REQUIREMENT
Go through the records below and copy out every line holding "break".

Segment Start: EXERCISE DATA

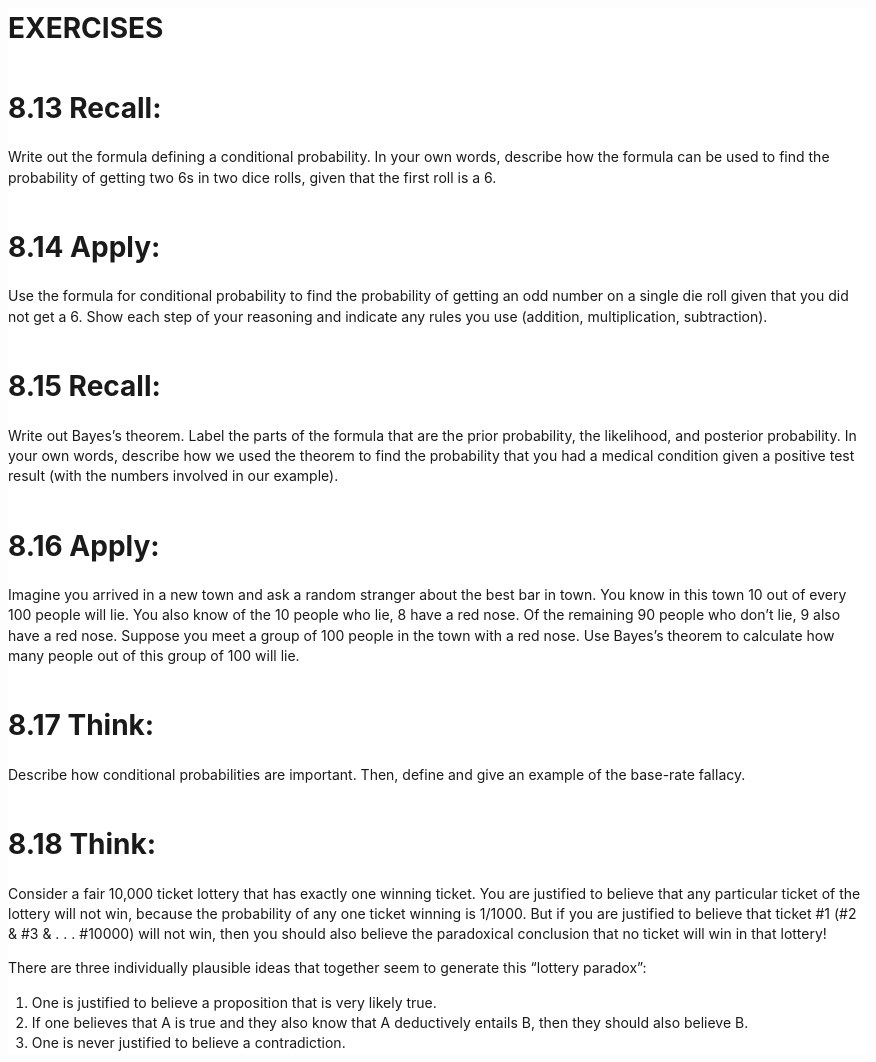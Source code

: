 # EXERCISES

# 8.13 Recall:

Write out the formula defining a conditional probability. In your own words, describe how the formula can be used to find the probability of getting two 6s in two dice rolls, given that the first roll is a 6.

# 8.14 Apply:

Use the formula for conditional probability to find the probability of getting an odd number on a single die roll given that you did not get a 6. Show each step of your reasoning and indicate any rules you use (addition, multiplication, subtraction).

# 8.15 Recall:

Write out Bayes’s theorem. Label the parts of the formula that are the prior probability, the likelihood, and posterior probability. In your own words, describe how we used the theorem to find the probability that you had a medical condition given a positive test result (with the numbers involved in our example).

# 8.16 Apply:

Imagine you arrived in a new town and ask a random stranger about the best bar in town. You know in this town 10 out of every 100 people will lie. You also know of the 10 people who lie, 8 have a red nose. Of the remaining 90 people who don’t lie, 9 also have a red nose. Suppose you meet a group of 100 people in the town with a red nose. Use Bayes’s theorem to calculate how many people out of this group of 100 will lie.

# 8.17 Think:

Describe how conditional probabilities are important. Then, define and give an example of the base-rate fallacy.

# 8.18 Think:

Consider a fair 10,000 ticket lottery that has exactly one winning ticket. You are justified to believe that any particular ticket of the lottery will not win, because the probability of any one ticket winning is 1/1000. But if you are justified to believe that ticket #1 (#2 & #3 & . . . #10000) will not win, then you should also believe the paradoxical conclusion that no ticket will win in that lottery!

There are three individually plausible ideas that together seem to generate this “lottery paradox”:

1. One is justified to believe a proposition that is very likely true.
2. If one believes that A is true and they also know that A deductively entails B, then they should also believe B.
3. One is never justified to believe a contradiction.
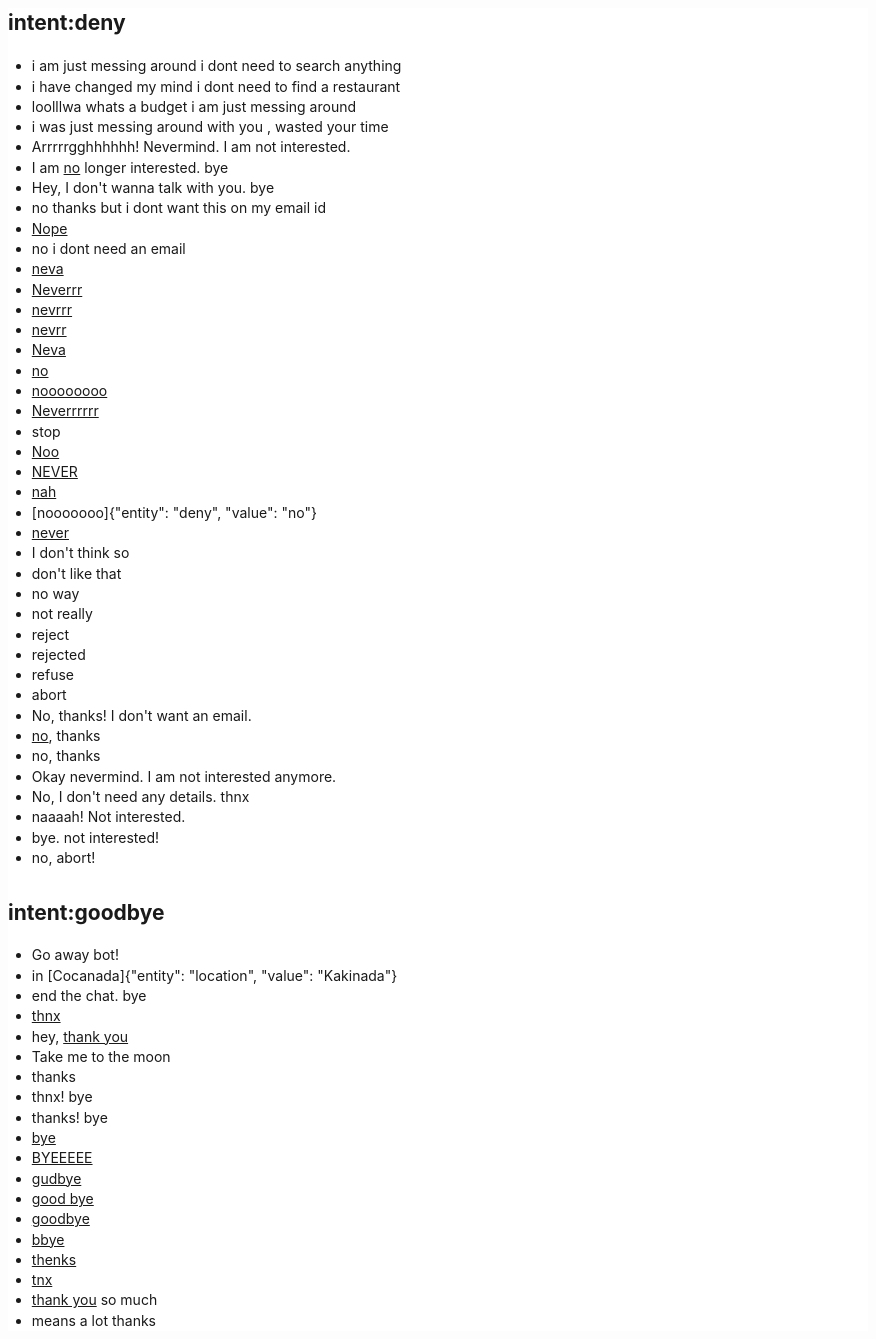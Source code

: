 ## intent:deny
- i am just messing around i dont need to search anything
- i have changed my mind i dont need to find a restaurant
- loolllwa whats a budget i am just messing around
- i was just messing around with you , wasted your time
- Arrrrrgghhhhhh! Nevermind. I am not interested.
- I am [no](deny) longer interested. bye
- Hey, I don't wanna talk with you. bye
- no thanks but i dont want this on my email id
- [Nope](deny)
- no i dont need an email
- [neva](deny)
- [Neverrr](deny)
- [nevrrr](deny)
- [nevrr](deny)
- [Neva](deny)
- [no](deny)
- [noooooooo](deny)
- [Neverrrrrr](deny)
- stop
- [Noo](deny)
- [NEVER](deny)
- [nah](deny)
- [nooooooo]{"entity": "deny", "value": "no"}
- [never](deny)
- I don't think so
- don't like that
- no way
- not really
- reject
- rejected
- refuse
- abort
- No, thanks! I don't want an email.
- [no](deny), thanks
- no, thanks
- Okay nevermind. I am not interested anymore.
- No, I don't need any details. thnx
- naaaah! Not interested.
- bye. not interested!
- no, abort!

## intent:goodbye
- Go away bot!
- in [Cocanada]{"entity": "location", "value": "Kakinada"}
- end the chat. bye
- [thnx](bye)
- hey, [thank you](bye)
- Take me to the moon
- thanks
- thnx! bye
- thanks! bye
- [bye](bye)
- [BYEEEEE](bye)
- [gudbye](bye)
- [good bye](bye)
- [goodbye](bye)
- [bbye](bye)
- [thenks](bye)
- [tnx](bye)
- [thank you](bye) so much
- means a lot thanks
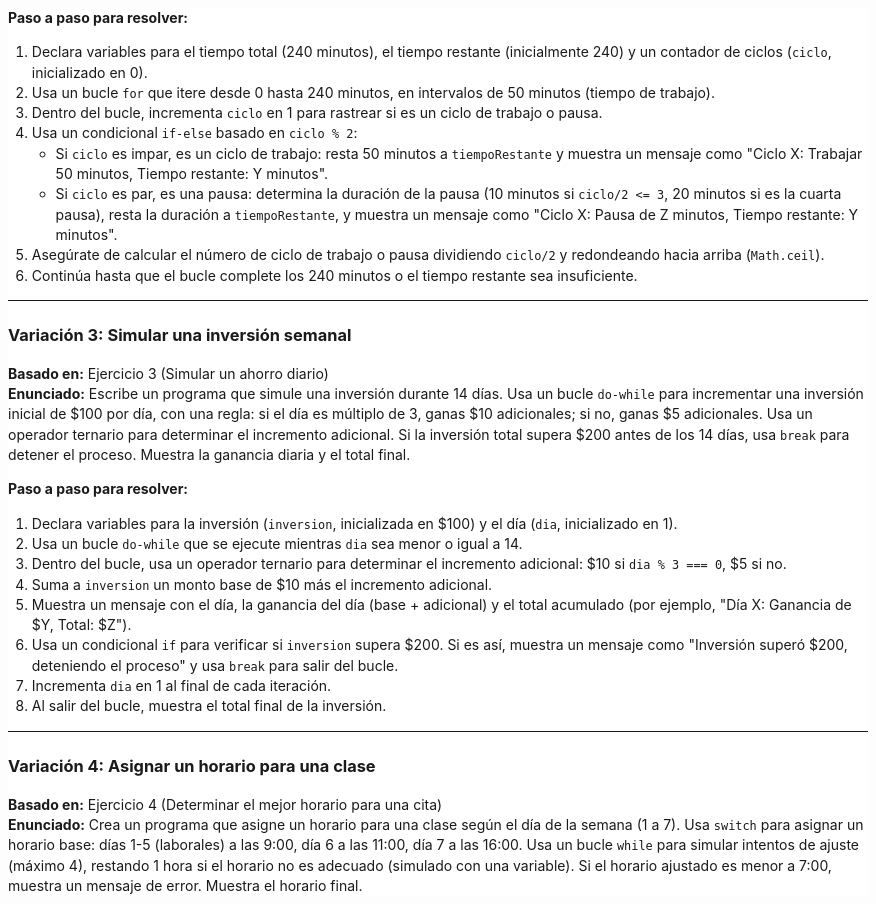 **Paso a paso para resolver:**

1. Declara variables para el tiempo total (240 minutos), el tiempo restante (inicialmente 240) y un contador de ciclos (`ciclo`, inicializado en 0).
2. Usa un bucle `for` que itere desde 0 hasta 240 minutos, en intervalos de 50 minutos (tiempo de trabajo).
3. Dentro del bucle, incrementa `ciclo` en 1 para rastrear si es un ciclo de trabajo o pausa.
4. Usa un condicional `if-else` basado en `ciclo % 2`:
   - Si `ciclo` es impar, es un ciclo de trabajo: resta 50 minutos a `tiempoRestante` y muestra un mensaje como "Ciclo X: Trabajar 50 minutos, Tiempo restante: Y minutos".
   - Si `ciclo` es par, es una pausa: determina la duración de la pausa (10 minutos si `ciclo/2 <= 3`, 20 minutos si es la cuarta pausa), resta la duración a `tiempoRestante`, y muestra un mensaje como "Ciclo X: Pausa de Z minutos, Tiempo restante: Y minutos".
5. Asegúrate de calcular el número de ciclo de trabajo o pausa dividiendo `ciclo/2` y redondeando hacia arriba (`Math.ceil`).
6. Continúa hasta que el bucle complete los 240 minutos o el tiempo restante sea insuficiente.


---

### **Variación 3: Simular una inversión semanal**
**Basado en:** Ejercicio 3 (Simular un ahorro diario)  
**Enunciado:** Escribe un programa que simule una inversión durante 14 días. Usa un bucle `do-while` para incrementar una inversión inicial de $100 por día, con una regla: si el día es múltiplo de 3, ganas $10 adicionales; si no, ganas $5 adicionales. Usa un operador ternario para determinar el incremento adicional. Si la inversión total supera $200 antes de los 14 días, usa `break` para detener el proceso. Muestra la ganancia diaria y el total final.

**Paso a paso para resolver:**

1. Declara variables para la inversión (`inversion`, inicializada en $100) y el día (`dia`, inicializado en 1).
2. Usa un bucle `do-while` que se ejecute mientras `dia` sea menor o igual a 14.
3. Dentro del bucle, usa un operador ternario para determinar el incremento adicional: $10 si `dia % 3 === 0`, $5 si no.
4. Suma a `inversion` un monto base de $10 más el incremento adicional.
5. Muestra un mensaje con el día, la ganancia del día (base + adicional) y el total acumulado (por ejemplo, "Día X: Ganancia de $Y, Total: $Z").
6. Usa un condicional `if` para verificar si `inversion` supera $200. Si es así, muestra un mensaje como "Inversión superó $200, deteniendo el proceso" y usa `break` para salir del bucle.
7. Incrementa `dia` en 1 al final de cada iteración.
8. Al salir del bucle, muestra el total final de la inversión.


---

### **Variación 4: Asignar un horario para una clase**
**Basado en:** Ejercicio 4 (Determinar el mejor horario para una cita)  
**Enunciado:** Crea un programa que asigne un horario para una clase según el día de la semana (1 a 7). Usa `switch` para asignar un horario base: días 1-5 (laborales) a las 9:00, día 6 a las 11:00, día 7 a las 16:00. Usa un bucle `while` para simular intentos de ajuste (máximo 4), restando 1 hora si el horario no es adecuado (simulado con una variable). Si el horario ajustado es menor a 7:00, muestra un mensaje de error. Muestra el horario final.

Segment End: EXERCISE DATA

ANSWER FOR THE TASK
**Enunciado:** Escribe un programa que simule una inversión durante 14 días. Usa un bucle `do-while` para incrementar una inversión inicial de $100 por día, con una regla: si el día es múltiplo de 3, ganas $10 adicionales; si no, ganas $5 adicionales. Usa un operador ternario para determinar el incremento adicional. Si la inversión total supera $200 antes de los 14 días, usa `break` para detener el proceso. Muestra la ganancia diaria y el total final.
6. Usa un condicional `if` para verificar si `inversion` supera $200. Si es así, muestra un mensaje como "Inversión superó $200, deteniendo el proceso" y usa `break` para salir del bucle.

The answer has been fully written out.